Artikel 7.3 Slopen en cascobouw
Het is verboden om in de Buitenhaven ter hoogte van de Damwand een schip te slopen, een casco af te bouwen of te slijpen.
Artikel 7.4 Doorvaartbreedte Buitenhaven
In de zomerperiode (1 april tot en met 1 oktober) mogen de binnenvaartschepen ter hoogte van het scheepsreparatie en constructiebedrijf EBR, Biesboschweg 5 te Lage Zwaluwe met maximaal twee schepen naast elkaar afmeren. De binnenvaartschippers zijn verantwoordelijk voor een veilige en voldoende doorvaartbreedte voor de pleziervaart om doorheen te kunnen varen.
In de winterperiode (1 oktober tot en met 1 april) mogen binnenvaartschepen ter hoogte van het scheepsreparatie en constructiebedrijf EBR, Biesboschweg 5 te Lage Zwaluwe met maximaal drie schepen naast elkaar afmeren. De binnenvaartschippers zijn verantwoordelijk voor een veilige en voldoende doorvaartbreedte voor de pleziervaart om doorheen te kunnen varen.
Artikel 7.5 Doorvaartbreedte Binnenhaven
De vaargeul in de Binnenhaven heeft een wisselende breedte en daarom moeten vaartuigen zodanig worden afgemeerd dat voor de doorvaart naar andere havengedeelten een doorvaartbreedte overblijft van 8 meter, gemeten tussen de kadastrale grenzen. De uitzondering hierop is de breedte ter hoogte van Nieuwlandsedijk 24. De doorvaartbreedte is daar 7 meter.
Artikel 7.6 Aanmeren aan De Beurs
Het is verboden aan de gemeentelijke aanlegsteiger in de haven van Lage Zwaluwe, plaatselijk bekend onder de naam De Beurs en gelegen achter de woningen Nieuwlandsedijk 78 tot en met 84 een vaartuig af te meren voor een periode langer dan drie achtereenvolgende uren, met uitzondering van dienstschepen van overheids- en semioverheidsinstellingen.
Artikel 7.7 De keersluis
Bij de keersluis in de haven van Lage Zwaluwe heeft uitgaande vaart voorrang boven inkomende vaart.
Artikel 7.8 Afmeren vaartuig
In de haven van Lage Zwaluwe is het de schipper van een vaartuig, dat voor een perceel ligt afgemeerd, niet toegestaan dit vaartuig te doen uitsteken over de perceelgrens van de privé- c.q. huurligplaats ten opzichte van het gemeentelijk water (de vaargeul).
Artikel 7.9. Havenmeester
In de haven van Lage Zwaluwe functioneert een havenmeester. In de haven is op borden aangegeven hoe men de havenmeester kan bereiken.
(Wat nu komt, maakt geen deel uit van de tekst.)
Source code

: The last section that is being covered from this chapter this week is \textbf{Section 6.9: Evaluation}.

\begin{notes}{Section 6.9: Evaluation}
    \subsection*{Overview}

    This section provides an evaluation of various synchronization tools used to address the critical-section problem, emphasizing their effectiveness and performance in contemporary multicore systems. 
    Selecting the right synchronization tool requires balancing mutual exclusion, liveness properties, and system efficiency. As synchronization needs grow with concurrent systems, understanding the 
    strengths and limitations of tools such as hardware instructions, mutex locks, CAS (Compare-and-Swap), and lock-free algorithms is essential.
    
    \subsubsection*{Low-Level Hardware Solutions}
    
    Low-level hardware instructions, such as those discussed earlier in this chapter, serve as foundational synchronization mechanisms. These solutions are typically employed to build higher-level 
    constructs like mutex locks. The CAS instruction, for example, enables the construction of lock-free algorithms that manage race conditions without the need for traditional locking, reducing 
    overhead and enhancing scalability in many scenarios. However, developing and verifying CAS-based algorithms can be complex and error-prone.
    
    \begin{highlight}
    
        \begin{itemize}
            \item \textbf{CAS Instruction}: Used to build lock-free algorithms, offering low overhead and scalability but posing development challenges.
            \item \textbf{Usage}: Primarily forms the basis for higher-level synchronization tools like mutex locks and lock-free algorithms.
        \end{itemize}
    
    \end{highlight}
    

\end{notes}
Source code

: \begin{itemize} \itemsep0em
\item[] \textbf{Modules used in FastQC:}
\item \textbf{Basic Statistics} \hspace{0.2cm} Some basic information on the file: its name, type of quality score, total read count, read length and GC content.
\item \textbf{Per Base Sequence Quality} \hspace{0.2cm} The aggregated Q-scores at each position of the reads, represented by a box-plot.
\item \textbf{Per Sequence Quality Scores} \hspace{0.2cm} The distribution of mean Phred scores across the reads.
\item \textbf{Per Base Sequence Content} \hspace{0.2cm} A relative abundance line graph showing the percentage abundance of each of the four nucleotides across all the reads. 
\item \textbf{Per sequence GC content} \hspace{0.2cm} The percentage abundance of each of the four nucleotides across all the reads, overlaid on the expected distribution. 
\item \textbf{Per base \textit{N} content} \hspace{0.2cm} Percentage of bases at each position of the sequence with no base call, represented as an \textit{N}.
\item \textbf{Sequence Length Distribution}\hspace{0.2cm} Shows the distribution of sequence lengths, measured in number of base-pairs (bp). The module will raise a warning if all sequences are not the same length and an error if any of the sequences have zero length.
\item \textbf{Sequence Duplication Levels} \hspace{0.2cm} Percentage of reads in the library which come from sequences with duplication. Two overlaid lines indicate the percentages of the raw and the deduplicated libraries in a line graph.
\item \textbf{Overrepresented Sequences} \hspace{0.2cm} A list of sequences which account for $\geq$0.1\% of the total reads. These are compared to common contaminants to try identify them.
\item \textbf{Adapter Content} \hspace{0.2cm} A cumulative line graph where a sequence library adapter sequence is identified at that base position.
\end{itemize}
HOOFDSTUK 8 BIJZONDERHEDEN OUDE HAVEN DRIMMELEN
Artikel 8.1 Werkingsgebied
Het betreft de Oude haven Drimmelen, zoals verwoord en weergeven in artikel 1.1 van deze verordening.
Artikel 8.2 Verbod voor passanten om aan te leggen
- 1.
In de haven is het verboden voor passanten om aan te leggen aan een steiger of damwand met uitzondering van de steiger van restaurant ’t Voske, tegenover Biesboschweg 15 te Drimmelen.
- 2.
Het is verboden een ligplaats in te nemen aan de laad- en loskade aan Havenkade, waar dat op een duidelijke wijze door de gemeente kenbaar is gemaakt. Het betreft een vrije ruimte van 14.6 meter.
Artikel 8.3 Doorvaartbreedte
Voor vier locaties in de Oude Haven is er een minimale doorvaartbreedte vastgesteld; te weten:
- a.
Zalmschouwen – Zijlmans: 13.8 meter
- b.
VOH – Zijlmans: 19.8 meter
- c.
Van der Hoeven – Zijlmans: 14.2 meter
- d.
Haveningang vanaf de Amer: 25 meter.
Een en ander zoals op aangehechte en gewaarmerkte tekening met een lijn is aangegeven.
Artikel 8.4 Te water laten (rubber)boten
Het is verboden om (rubber)boten, aangevoerd per trailer, in de haven te water te laten.
Artikel 8.5 Havenmeester
In de Oude Haven functioneert geen havenmeester.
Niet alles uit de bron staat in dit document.